Sunday, April 12, 2009

EASTER MEMORIES




Easter as a child meant waking up to an Easter basket filled with eggs, candy and a bunny of some kind on top of the plastic grass, which I think may have been paper in the early years. Then we got dressed and went to church. I remember a few Easter egg hunts, but mostly inside the house because it was too cold or in the lawn at grandmother Edward's in Kansas.














In Columbus we attended King Avenue Methodist Church. On May 30, 1889, King Avenue Episcopal Church was organized with 30 members. A lot on the corners of King and Neil Avenues was purchased for $5,500.00. The first physical structure was a small stone church built in 1889.  There is an indication that the stone chapel was built on the west end of the lot, facing King Avenue, from which the church derived it's name.  The small stone chapel was outgrown by the turn of the century and a temporary structure called  the "Wigwam" was built. The Wigwam, 40 x 90 feet, was home to  the two hundred plus member congregation from 1902 to 1904, while the small chapel was razed and a new, larger, stone building was built in its place.










In Norman we joined McFarlin Memorial Methodist Church. It was built in 1923 and the plaque inside the church reads: McFARLIN MEMORIAL METHODIST CHURCH was erected in the years of our Lord Nineteen Hundred and Twenty-three and Nineteen Hundred and Twenty-four, to the glory of Almighty God, with prayers that His Spirit may dwell here: BY ROBERT M. McFARLIN And His Wife IDA BARNARD McFARLIN In memory of their son, ROBERT B. McFARLIN whose dust now reposes in the cemetery one mile North of this Church. This House
 of Worship is built for the Youth of Oklahoma and the People of Norman, and Whomever may find it in his heart to worship here. McFarlin was a large part of our lives in those years and I will include that in memories of Norman. We had more Easter Sundays in Norman than anywhere else.

Without a doubt the biggest church I went to on Easter Sunday was in medical school in Chicago at the Chicago Temple downtown across from Daly Plaza and the Picasso. 

During its 175-year history, the congregation has gathered for worship in five buildings. Its first services were held in the homes of its members. But in 1834 the growing congregation built a log cabin north of the Chicago River.
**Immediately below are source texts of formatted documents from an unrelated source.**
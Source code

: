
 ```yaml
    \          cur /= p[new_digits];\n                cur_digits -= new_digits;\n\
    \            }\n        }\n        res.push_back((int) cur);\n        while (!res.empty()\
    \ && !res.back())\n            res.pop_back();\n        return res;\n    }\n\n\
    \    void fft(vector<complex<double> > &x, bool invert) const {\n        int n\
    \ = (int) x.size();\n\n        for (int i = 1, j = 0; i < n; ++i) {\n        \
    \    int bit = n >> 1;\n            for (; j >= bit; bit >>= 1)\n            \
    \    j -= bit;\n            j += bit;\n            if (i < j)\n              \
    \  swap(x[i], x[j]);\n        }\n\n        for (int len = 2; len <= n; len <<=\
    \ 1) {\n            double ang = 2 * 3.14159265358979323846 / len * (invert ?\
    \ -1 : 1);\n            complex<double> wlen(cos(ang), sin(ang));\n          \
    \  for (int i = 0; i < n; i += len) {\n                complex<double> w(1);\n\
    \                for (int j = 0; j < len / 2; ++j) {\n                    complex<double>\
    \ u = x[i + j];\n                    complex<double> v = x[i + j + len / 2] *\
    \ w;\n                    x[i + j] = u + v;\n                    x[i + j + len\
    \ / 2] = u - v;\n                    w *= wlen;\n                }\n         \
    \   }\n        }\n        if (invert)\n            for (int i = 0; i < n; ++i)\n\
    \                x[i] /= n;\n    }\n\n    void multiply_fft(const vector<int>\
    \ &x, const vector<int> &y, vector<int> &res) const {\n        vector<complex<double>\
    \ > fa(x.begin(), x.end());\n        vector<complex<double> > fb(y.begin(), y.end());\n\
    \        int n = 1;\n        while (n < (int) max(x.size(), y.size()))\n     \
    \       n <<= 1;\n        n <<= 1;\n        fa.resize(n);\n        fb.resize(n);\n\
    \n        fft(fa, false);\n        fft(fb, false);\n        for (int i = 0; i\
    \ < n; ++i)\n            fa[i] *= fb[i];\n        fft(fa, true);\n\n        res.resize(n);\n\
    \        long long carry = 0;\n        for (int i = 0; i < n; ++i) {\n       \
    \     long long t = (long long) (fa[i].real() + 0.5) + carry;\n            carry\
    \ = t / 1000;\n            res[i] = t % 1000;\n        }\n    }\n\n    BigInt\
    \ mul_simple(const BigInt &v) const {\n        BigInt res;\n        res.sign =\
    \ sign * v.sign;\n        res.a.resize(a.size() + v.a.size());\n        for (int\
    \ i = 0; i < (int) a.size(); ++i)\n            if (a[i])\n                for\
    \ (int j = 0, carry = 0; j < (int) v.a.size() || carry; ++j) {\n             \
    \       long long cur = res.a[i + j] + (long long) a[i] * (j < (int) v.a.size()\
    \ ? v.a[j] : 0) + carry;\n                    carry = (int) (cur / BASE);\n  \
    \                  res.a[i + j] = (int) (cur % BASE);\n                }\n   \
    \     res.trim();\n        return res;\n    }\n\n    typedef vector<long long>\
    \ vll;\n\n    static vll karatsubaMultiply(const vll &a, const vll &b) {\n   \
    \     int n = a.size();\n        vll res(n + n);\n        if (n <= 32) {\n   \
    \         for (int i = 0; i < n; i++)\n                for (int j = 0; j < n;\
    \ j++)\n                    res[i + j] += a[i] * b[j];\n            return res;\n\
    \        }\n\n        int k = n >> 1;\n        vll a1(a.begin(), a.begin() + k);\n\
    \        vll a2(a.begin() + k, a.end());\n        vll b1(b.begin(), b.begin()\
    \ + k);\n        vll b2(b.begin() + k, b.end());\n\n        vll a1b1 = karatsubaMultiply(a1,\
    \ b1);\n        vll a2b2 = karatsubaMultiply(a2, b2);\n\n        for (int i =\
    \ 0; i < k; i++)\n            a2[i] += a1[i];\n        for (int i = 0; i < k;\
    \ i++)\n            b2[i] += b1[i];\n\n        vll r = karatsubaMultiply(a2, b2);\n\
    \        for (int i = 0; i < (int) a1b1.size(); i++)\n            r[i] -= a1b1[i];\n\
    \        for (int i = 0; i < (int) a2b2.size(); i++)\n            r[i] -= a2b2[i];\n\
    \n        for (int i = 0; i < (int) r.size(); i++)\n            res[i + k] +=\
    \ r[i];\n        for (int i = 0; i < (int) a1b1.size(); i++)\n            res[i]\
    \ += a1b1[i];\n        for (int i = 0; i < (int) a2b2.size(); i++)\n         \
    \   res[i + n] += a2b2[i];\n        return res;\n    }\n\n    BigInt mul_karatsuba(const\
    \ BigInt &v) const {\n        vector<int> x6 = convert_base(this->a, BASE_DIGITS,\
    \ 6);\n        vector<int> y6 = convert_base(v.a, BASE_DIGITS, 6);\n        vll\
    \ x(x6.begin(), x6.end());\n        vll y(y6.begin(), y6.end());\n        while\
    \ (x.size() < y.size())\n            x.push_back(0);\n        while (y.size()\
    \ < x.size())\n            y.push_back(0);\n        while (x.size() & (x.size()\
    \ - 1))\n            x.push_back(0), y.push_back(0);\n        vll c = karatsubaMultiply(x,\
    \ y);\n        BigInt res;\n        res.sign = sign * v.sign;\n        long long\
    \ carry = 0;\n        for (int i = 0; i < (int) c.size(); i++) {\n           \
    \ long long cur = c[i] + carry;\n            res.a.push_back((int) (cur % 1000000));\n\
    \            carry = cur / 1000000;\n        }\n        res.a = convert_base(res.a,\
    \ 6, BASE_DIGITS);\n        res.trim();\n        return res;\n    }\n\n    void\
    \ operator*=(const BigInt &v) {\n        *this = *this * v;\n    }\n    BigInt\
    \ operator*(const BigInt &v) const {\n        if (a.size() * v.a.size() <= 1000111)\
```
Four years later, Chicago's first Methodists floated the cabin across the river and rolled it on logs to its present site at the corner of Washington and Clark Streets. From there it has never moved. A conventional brick church with a 148-foot spire replaced the log cabin in 1845. That building served the church until 1858 when the congregation's leaders, acting on a bold new idea, dedicated a four-story, multi-use structure with stores and other businesses on the first two floors and church space for worship and classes on the top two floors. 


The Great Chicago Fire of 1871 reduced the 1858 building to ashes. Refusing to yield to the "carrion comforts of despair," the trustees, just days after the fire, voted to stay put and rebuild at "The Methodist Corner." In short order, they dedicated another multi-use building that served the congregation until 1924 when the present skyscraper was dedicated. It was then the tallest building in Chicago. In 1922, at the last service in the old building that was about to be razed, the Rev. John Thompson declared in his sermon: "Changing conditions require new adaptations in methods, and a larger, more varied ministry. So a new building is to be erected on this corner. This great new church building will be known henceforth as The First Methodist Episcopal Church-'City Temple.' During the two years of construction, the name "City Temple" was changed to "The Chicago Temple."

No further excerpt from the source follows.